ほんとうに夜だ 何度も振り返りながら走っている女の子

平岡直子『みじかい髪も長い髪も炎』

 

 

一字空け後がとても印象的で頭に残っている歌。
ありそうでもあり、なさそうでもある気がします。

走りながら何度も振り返っている。その理由はわからない。
見ている語り手のほうは、理由がおおむねわかるのかわからないのか、それもわからない。
わたしは第一印象で、え、追われてる?と思ったのですが、
それはドラマや映画の見過ぎな気もします。
しかし不穏な感じというのは、雰囲気としては一筋あるかもしれない。

走りつつ振り返るのはそんなに自然な動作じゃないし、走りにくかろうと思う。
夜なのであたりは静かで、その、少し不自然に走っているタカタカタカッという音が
聞こえるようである。
服が風を切る様子、上からの灯りとか、なんとなく想像できる。
そのあたりで「ほんとうに夜だ」はつかまえられる。
わたしも深夜に徘徊みたいなことをするのが好きなのですが、そういう雰囲気って歌からよく感じられる気がする。
夜はわりと人が走っている。

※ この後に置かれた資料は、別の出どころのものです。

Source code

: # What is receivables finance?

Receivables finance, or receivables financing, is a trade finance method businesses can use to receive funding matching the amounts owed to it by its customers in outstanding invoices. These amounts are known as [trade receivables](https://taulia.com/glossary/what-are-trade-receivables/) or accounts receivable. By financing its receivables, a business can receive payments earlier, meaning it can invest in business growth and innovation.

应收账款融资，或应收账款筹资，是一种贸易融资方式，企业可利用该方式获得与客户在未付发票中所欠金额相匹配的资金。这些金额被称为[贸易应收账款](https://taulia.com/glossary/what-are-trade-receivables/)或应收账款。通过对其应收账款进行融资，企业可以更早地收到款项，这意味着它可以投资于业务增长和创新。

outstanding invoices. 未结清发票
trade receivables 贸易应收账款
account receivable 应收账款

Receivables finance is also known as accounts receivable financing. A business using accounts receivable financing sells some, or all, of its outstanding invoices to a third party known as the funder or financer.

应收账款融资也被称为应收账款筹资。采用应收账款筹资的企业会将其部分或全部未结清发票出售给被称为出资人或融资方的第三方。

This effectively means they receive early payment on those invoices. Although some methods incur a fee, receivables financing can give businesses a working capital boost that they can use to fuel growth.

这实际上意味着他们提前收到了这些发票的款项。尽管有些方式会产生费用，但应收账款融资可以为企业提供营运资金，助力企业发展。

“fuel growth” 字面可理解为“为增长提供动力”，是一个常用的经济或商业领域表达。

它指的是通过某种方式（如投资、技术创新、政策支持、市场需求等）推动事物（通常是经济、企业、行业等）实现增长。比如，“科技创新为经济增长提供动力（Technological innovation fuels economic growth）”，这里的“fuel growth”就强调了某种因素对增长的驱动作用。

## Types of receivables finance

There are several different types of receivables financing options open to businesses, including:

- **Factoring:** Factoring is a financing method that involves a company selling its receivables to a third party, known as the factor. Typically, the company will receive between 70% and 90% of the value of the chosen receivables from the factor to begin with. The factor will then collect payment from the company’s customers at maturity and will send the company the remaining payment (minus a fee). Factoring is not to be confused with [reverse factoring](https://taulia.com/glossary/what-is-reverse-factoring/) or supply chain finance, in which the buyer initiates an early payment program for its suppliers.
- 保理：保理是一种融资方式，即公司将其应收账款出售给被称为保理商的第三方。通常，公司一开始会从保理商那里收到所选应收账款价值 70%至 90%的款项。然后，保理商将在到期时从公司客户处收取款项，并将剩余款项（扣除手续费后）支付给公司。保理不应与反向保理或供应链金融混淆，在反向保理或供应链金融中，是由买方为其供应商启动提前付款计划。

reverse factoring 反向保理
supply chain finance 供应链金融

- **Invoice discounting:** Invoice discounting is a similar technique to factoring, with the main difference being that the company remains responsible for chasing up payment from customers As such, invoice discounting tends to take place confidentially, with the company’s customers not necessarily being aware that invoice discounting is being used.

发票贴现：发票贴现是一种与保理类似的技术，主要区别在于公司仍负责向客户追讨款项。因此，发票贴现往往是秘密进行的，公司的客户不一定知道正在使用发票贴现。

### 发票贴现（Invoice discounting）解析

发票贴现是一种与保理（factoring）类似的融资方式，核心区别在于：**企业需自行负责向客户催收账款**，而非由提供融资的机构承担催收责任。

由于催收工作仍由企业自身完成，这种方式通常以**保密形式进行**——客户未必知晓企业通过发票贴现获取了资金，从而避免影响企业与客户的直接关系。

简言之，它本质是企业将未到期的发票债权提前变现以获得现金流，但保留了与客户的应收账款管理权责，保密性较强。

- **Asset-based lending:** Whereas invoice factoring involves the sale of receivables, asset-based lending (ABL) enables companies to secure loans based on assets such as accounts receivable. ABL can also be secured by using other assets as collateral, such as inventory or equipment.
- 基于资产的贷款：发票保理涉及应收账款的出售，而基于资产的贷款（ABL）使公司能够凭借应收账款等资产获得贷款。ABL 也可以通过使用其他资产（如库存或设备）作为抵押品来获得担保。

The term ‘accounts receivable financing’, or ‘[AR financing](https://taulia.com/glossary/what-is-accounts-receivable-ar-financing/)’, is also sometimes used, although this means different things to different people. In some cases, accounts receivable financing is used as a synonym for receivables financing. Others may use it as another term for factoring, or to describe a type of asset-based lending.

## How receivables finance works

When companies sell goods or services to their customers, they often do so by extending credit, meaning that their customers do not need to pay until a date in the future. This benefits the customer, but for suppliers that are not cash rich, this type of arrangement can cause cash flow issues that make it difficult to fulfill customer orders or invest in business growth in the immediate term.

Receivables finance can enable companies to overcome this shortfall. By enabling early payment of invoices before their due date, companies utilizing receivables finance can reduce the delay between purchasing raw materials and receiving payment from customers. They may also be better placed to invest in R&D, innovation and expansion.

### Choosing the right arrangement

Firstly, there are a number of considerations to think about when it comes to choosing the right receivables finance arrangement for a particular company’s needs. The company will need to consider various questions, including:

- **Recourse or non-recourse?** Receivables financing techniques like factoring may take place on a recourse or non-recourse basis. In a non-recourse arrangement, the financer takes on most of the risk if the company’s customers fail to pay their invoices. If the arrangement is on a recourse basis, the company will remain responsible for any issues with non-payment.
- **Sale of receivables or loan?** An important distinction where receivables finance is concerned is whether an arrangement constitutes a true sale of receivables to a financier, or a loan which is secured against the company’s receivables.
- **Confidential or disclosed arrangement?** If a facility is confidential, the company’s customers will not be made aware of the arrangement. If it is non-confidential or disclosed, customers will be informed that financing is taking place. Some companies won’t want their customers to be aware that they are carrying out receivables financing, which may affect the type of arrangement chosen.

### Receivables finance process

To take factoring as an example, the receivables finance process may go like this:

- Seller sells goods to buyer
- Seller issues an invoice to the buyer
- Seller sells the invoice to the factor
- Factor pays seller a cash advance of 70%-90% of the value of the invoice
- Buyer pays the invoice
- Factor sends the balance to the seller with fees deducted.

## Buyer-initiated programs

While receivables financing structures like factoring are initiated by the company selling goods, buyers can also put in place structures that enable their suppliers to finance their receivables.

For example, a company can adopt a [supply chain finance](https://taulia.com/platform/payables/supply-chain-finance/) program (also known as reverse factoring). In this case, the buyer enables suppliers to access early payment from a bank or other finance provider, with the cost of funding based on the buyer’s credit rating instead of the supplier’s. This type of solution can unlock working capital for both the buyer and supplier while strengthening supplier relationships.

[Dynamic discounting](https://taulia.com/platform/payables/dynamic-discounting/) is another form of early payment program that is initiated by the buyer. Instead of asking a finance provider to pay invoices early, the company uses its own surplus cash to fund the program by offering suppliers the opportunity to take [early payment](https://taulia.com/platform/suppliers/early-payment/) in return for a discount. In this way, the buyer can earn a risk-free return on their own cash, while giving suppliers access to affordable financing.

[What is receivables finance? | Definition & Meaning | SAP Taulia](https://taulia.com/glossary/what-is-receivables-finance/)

まあ、その人たちはランナーですが、けっこう寡黙に、シュッシュッと走って行く。昼とは街の使われ方が違う感じがする。

音の構成の話でいくと、この歌は二句「夜だ 何度も」の間に一字空けが入っていて、文字通り句割れする。
この点が韻律的に大きく、二句の音を分断するので、通常の音の流れが壊れ気味になり、
わたしの場合だと、一字空けの前も後もフラットに読み下す感じになります。
細かく言えば「振り返り/ながら」も、句跨がりっぽく/のところで間をとらないでそのまま読み下すように思えます。
この、けっこう冷たい感じの韻律が手伝って、「女の子」への感情移入をあまり感じない気がします。

女の子はよくわからないまま何度も振り返りながら、走り過ぎていく。
本当に夜だなと思う。
基本的にはこれだけ。夜あるあるでもないけど、「ほんとうに夜だ」と思う以上の出来事でもない。このへんの感じにぐっとくる。